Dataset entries
——————

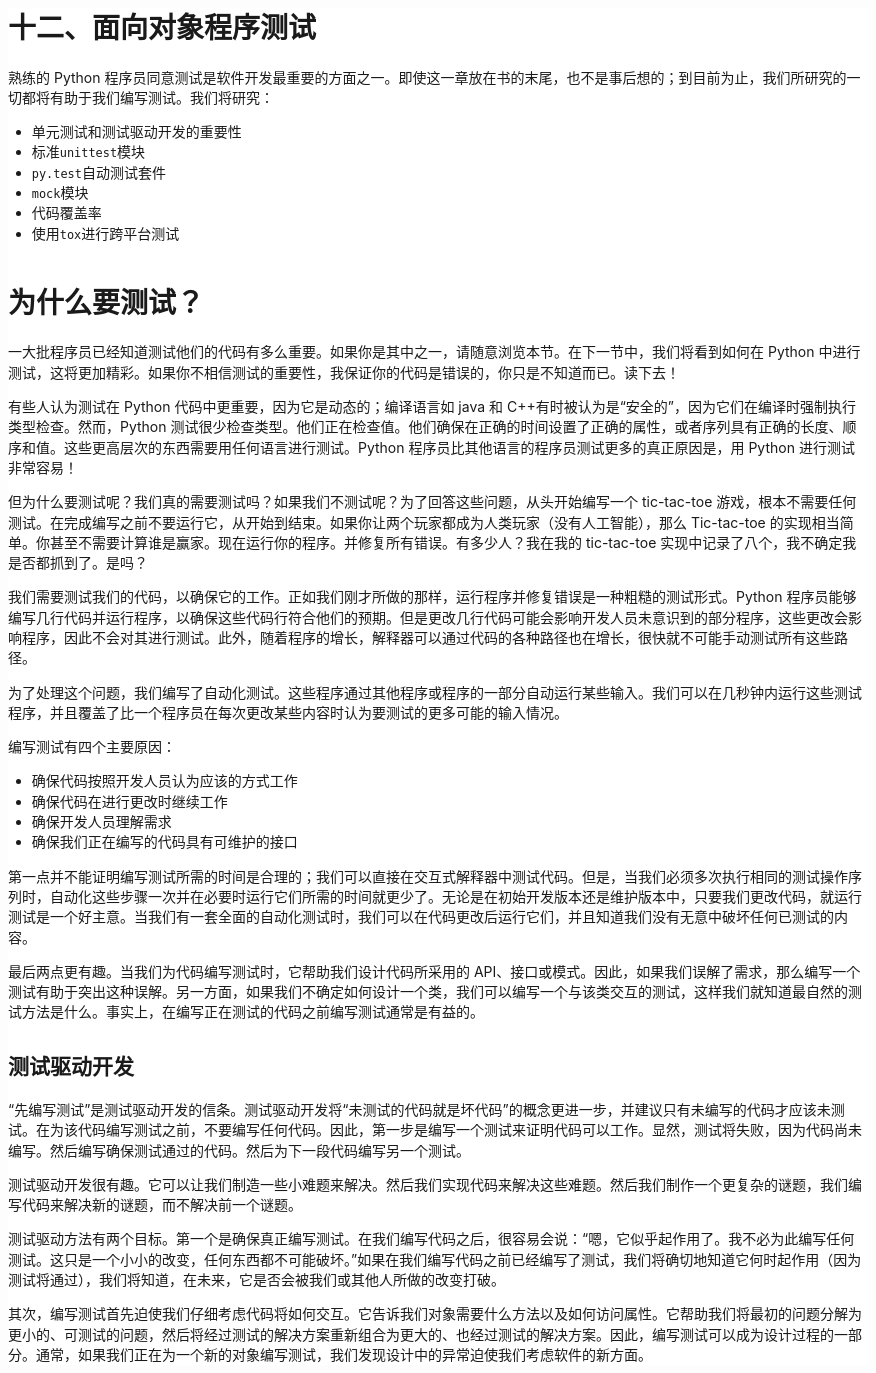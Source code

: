# 十二、面向对象程序测试

熟练的 Python 程序员同意测试是软件开发最重要的方面之一。即使这一章放在书的末尾，也不是事后想的；到目前为止，我们所研究的一切都将有助于我们编写测试。我们将研究：

*   单元测试和测试驱动开发的重要性
*   标准`unittest`模块
*   `py.test`自动测试套件
*   `mock`模块
*   代码覆盖率
*   使用`tox`进行跨平台测试

# 为什么要测试？

一大批程序员已经知道测试他们的代码有多么重要。如果你是其中之一，请随意浏览本节。在下一节中，我们将看到如何在 Python 中进行测试，这将更加精彩。如果你不相信测试的重要性，我保证你的代码是错误的，你只是不知道而已。读下去！

有些人认为测试在 Python 代码中更重要，因为它是动态的；编译语言如 java 和 C++有时被认为是“安全的”，因为它们在编译时强制执行类型检查。然而，Python 测试很少检查类型。他们正在检查值。他们确保在正确的时间设置了正确的属性，或者序列具有正确的长度、顺序和值。这些更高层次的东西需要用任何语言进行测试。Python 程序员比其他语言的程序员测试更多的真正原因是，用 Python 进行测试非常容易！

但为什么要测试呢？我们真的需要测试吗？如果我们不测试呢？为了回答这些问题，从头开始编写一个 tic-tac-toe 游戏，根本不需要任何测试。在完成编写之前不要运行它，从开始到结束。如果你让两个玩家都成为人类玩家（没有人工智能），那么 Tic-tac-toe 的实现相当简单。你甚至不需要计算谁是赢家。现在运行你的程序。并修复所有错误。有多少人？我在我的 tic-tac-toe 实现中记录了八个，我不确定我是否都抓到了。是吗？

我们需要测试我们的代码，以确保它的工作。正如我们刚才所做的那样，运行程序并修复错误是一种粗糙的测试形式。Python 程序员能够编写几行代码并运行程序，以确保这些代码行符合他们的预期。但是更改几行代码可能会影响开发人员未意识到的部分程序，这些更改会影响程序，因此不会对其进行测试。此外，随着程序的增长，解释器可以通过代码的各种路径也在增长，很快就不可能手动测试所有这些路径。

为了处理这个问题，我们编写了自动化测试。这些程序通过其他程序或程序的一部分自动运行某些输入。我们可以在几秒钟内运行这些测试程序，并且覆盖了比一个程序员在每次更改某些内容时认为要测试的更多可能的输入情况。

编写测试有四个主要原因：

*   确保代码按照开发人员认为应该的方式工作
*   确保代码在进行更改时继续工作
*   确保开发人员理解需求
*   确保我们正在编写的代码具有可维护的接口

第一点并不能证明编写测试所需的时间是合理的；我们可以直接在交互式解释器中测试代码。但是，当我们必须多次执行相同的测试操作序列时，自动化这些步骤一次并在必要时运行它们所需的时间就更少了。无论是在初始开发版本还是维护版本中，只要我们更改代码，就运行测试是一个好主意。当我们有一套全面的自动化测试时，我们可以在代码更改后运行它们，并且知道我们没有无意中破坏任何已测试的内容。

最后两点更有趣。当我们为代码编写测试时，它帮助我们设计代码所采用的 API、接口或模式。因此，如果我们误解了需求，那么编写一个测试有助于突出这种误解。另一方面，如果我们不确定如何设计一个类，我们可以编写一个与该类交互的测试，这样我们就知道最自然的测试方法是什么。事实上，在编写正在测试的代码之前编写测试通常是有益的。

## 测试驱动开发

“先编写测试”是测试驱动开发的信条。测试驱动开发将“未测试的代码就是坏代码”的概念更进一步，并建议只有未编写的代码才应该未测试。在为该代码编写测试之前，不要编写任何代码。因此，第一步是编写一个测试来证明代码可以工作。显然，测试将失败，因为代码尚未编写。然后编写确保测试通过的代码。然后为下一段代码编写另一个测试。

测试驱动开发很有趣。它可以让我们制造一些小难题来解决。然后我们实现代码来解决这些难题。然后我们制作一个更复杂的谜题，我们编写代码来解决新的谜题，而不解决前一个谜题。

测试驱动方法有两个目标。第一个是确保真正编写测试。在我们编写代码之后，很容易会说：“嗯，它似乎起作用了。我不必为此编写任何测试。这只是一个小小的改变，任何东西都不可能破坏。”如果在我们编写代码之前已经编写了测试，我们将确切地知道它何时起作用（因为测试将通过），我们将知道，在未来，它是否会被我们或其他人所做的改变打破。

其次，编写测试首先迫使我们仔细考虑代码将如何交互。它告诉我们对象需要什么方法以及如何访问属性。它帮助我们将最初的问题分解为更小的、可测试的问题，然后将经过测试的解决方案重新组合为更大的、也经过测试的解决方案。因此，编写测试可以成为设计过程的一部分。通常，如果我们正在为一个新的对象编写测试，我们发现设计中的异常迫使我们考虑软件的新方面。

——————

§ TRY IT: Take the records above from their first line through the line with "测试驱动方法有两个目标。第一" and set those lines down word for word, minus the pictures.

§ YOUR RESPONSE:
Source code

:# 十二、面向对象程序测试

熟练的 Python 程序员同意测试是软件开发最重要的方面之一。即使这一章放在书的末尾，也不是事后想的；到目前为止，我们所研究的一切都将有助于我们编写测试。我们将研究：

*   单元测试和测试驱动开发的重要性
*   标准`unittest`模块
*   `py.test`自动测试套件
*   `mock`模块
*   代码覆盖率
*   使用`tox`进行跨平台测试

# 为什么要测试？

一大批程序员已经知道测试他们的代码有多么重要。如果你是其中之一，请随意浏览本节。在下一节中，我们将看到如何在 Python 中进行测试，这将更加精彩。如果你不相信测试的重要性，我保证你的代码是错误的，你只是不知道而已。读下去！

有些人认为测试在 Python 代码中更重要，因为它是动态的；编译语言如 java 和 C++有时被认为是“安全的”，因为它们在编译时强制执行类型检查。然而，Python 测试很少检查类型。他们正在检查值。他们确保在正确的时间设置了正确的属性，或者序列具有正确的长度、顺序和值。这些更高层次的东西需要用任何语言进行测试。Python 程序员比其他语言的程序员测试更多的真正原因是，用 Python 进行测试非常容易！

但为什么要测试呢？我们真的需要测试吗？如果我们不测试呢？为了回答这些问题，从头开始编写一个 tic-tac-toe 游戏，根本不需要任何测试。在完成编写之前不要运行它，从开始到结束。如果你让两个玩家都成为人类玩家（没有人工智能），那么 Tic-tac-toe 的实现相当简单。你甚至不需要计算谁是赢家。现在运行你的程序。并修复所有错误。有多少人？我在我的 tic-tac-toe 实现中记录了八个，我不确定我是否都抓到了。是吗？

我们需要测试我们的代码，以确保它的工作。正如我们刚才所做的那样，运行程序并修复错误是一种粗糙的测试形式。Python 程序员能够编写几行代码并运行程序，以确保这些代码行符合他们的预期。但是更改几行代码可能会影响开发人员未意识到的部分程序，这些更改会影响程序，因此不会对其进行测试。此外，随着程序的增长，解释器可以通过代码的各种路径也在增长，很快就不可能手动测试所有这些路径。

为了处理这个问题，我们编写了自动化测试。这些程序通过其他程序或程序的一部分自动运行某些输入。我们可以在几秒钟内运行这些测试程序，并且覆盖了比一个程序员在每次更改某些内容时认为要测试的更多可能的输入情况。

编写测试有四个主要原因：

*   确保代码按照开发人员认为应该的方式工作
*   确保代码在进行更改时继续工作
*   确保开发人员理解需求
*   确保我们正在编写的代码具有可维护的接口

第一点并不能证明编写测试所需的时间是合理的；我们可以直接在交互式解释器中测试代码。但是，当我们必须多次执行相同的测试操作序列时，自动化这些步骤一次并在必要时运行它们所需的时间就更少了。无论是在初始开发版本还是维护版本中，只要我们更改代码，就运行测试是一个好主意。当我们有一套全面的自动化测试时，我们可以在代码更改后运行它们，并且知道我们没有无意中破坏任何已测试的内容。

最后两点更有趣。当我们为代码编写测试时，它帮助我们设计代码所采用的 API、接口或模式。因此，如果我们误解了需求，那么编写一个测试有助于突出这种误解。另一方面，如果我们不确定如何设计一个类，我们可以编写一个与该类交互的测试，这样我们就知道最自然的测试方法是什么。事实上，在编写正在测试的代码之前编写测试通常是有益的。

## 测试驱动开发

“先编写测试”是测试驱动开发的信条。测试驱动开发将“未测试的代码就是坏代码”的概念更进一步，并建议只有未编写的代码才应该未测试。在为该代码编写测试之前，不要编写任何代码。因此，第一步是编写一个测试来证明代码可以工作。显然，测试将失败，因为代码尚未编写。然后编写确保测试通过的代码。然后为下一段代码编写另一个测试。

测试驱动开发很有趣。它可以让我们制造一些小难题来解决。然后我们实现代码来解决这些难题。然后我们制作一个更复杂的谜题，我们编写代码来解决新的谜题，而不解决前一个谜题。

测试驱动方法有两个目标。第一个是确保真正编写测试。在我们编写代码之后，很容易会说：“嗯，它似乎起作用了。我不必为此编写任何测试。这只是一个小小的改变，任何东西都不可能破坏。”如果在我们编写代码之前已经编写了测试，我们将确切地知道它何时起作用（因为测试将通过），我们将知道，在未来，它是否会被我们或其他人所做的改变打破。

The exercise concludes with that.